Work required
Check each line of the listing below for the string "weather", then give only the number of lines where it occurs.

Data shown
····················
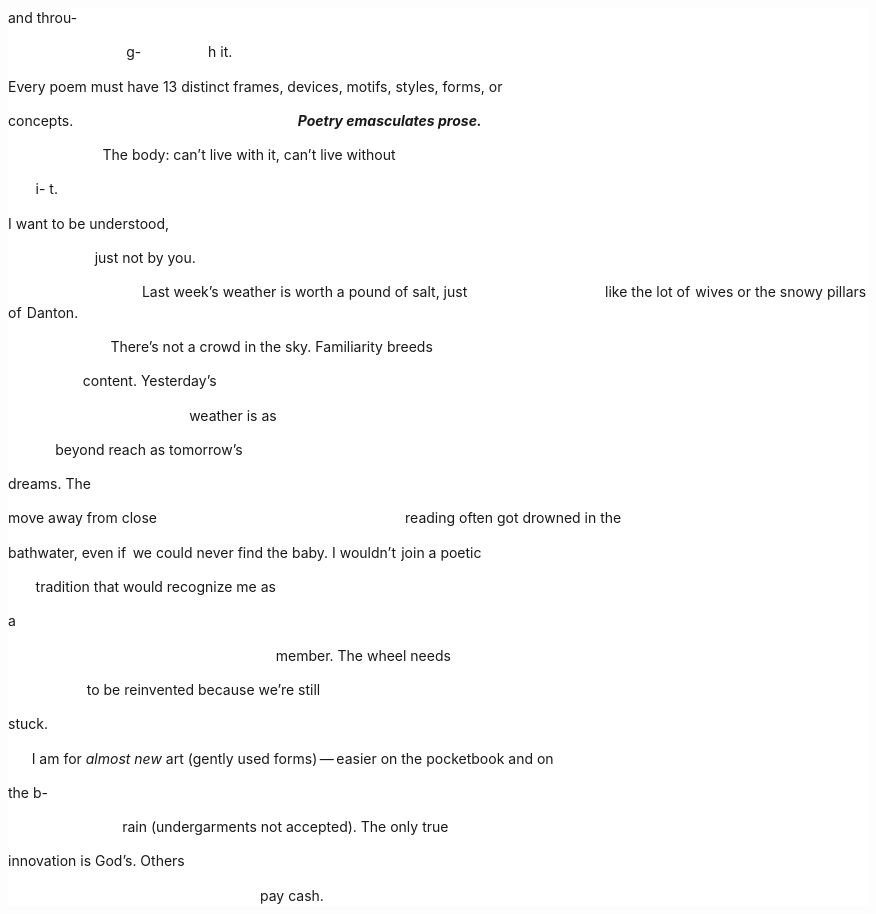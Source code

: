 and throu-

                              g-
                h it.

Every poem must have 13 distinct frames, devices, motifs, styles, forms, or

concepts.
                                                        **_Poetry emasculates
prose._**

                        The body: can’t live with it, can’t live without

       i-
t.

I want to be understood,

                      just not by you.

                                  Last week’s weather is worth a pound of
salt, just
                                  like the lot of  wives or the snowy pillars
of  Danton.

                          There’s not a crowd in the sky. Familiarity breeds

                   content. Yesterday’s

                                              weather is as

            beyond reach as tomorrow’s

dreams. The

move away from close
                                                              reading often
got drowned in the

bathwater, even if   we could never find the baby. I wouldn’t  join a poetic

       tradition that would recognize me as

a

                                                                    member.
The wheel needs

                    to be reinvented because we’re still

stuck.

      I am for _almost new_ art (gently used forms) — easier on the pocketbook
and on

the b-

                             rain (undergarments not accepted). The only true

innovation is God’s. Others

                                                                pay cash.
····················
Reply
2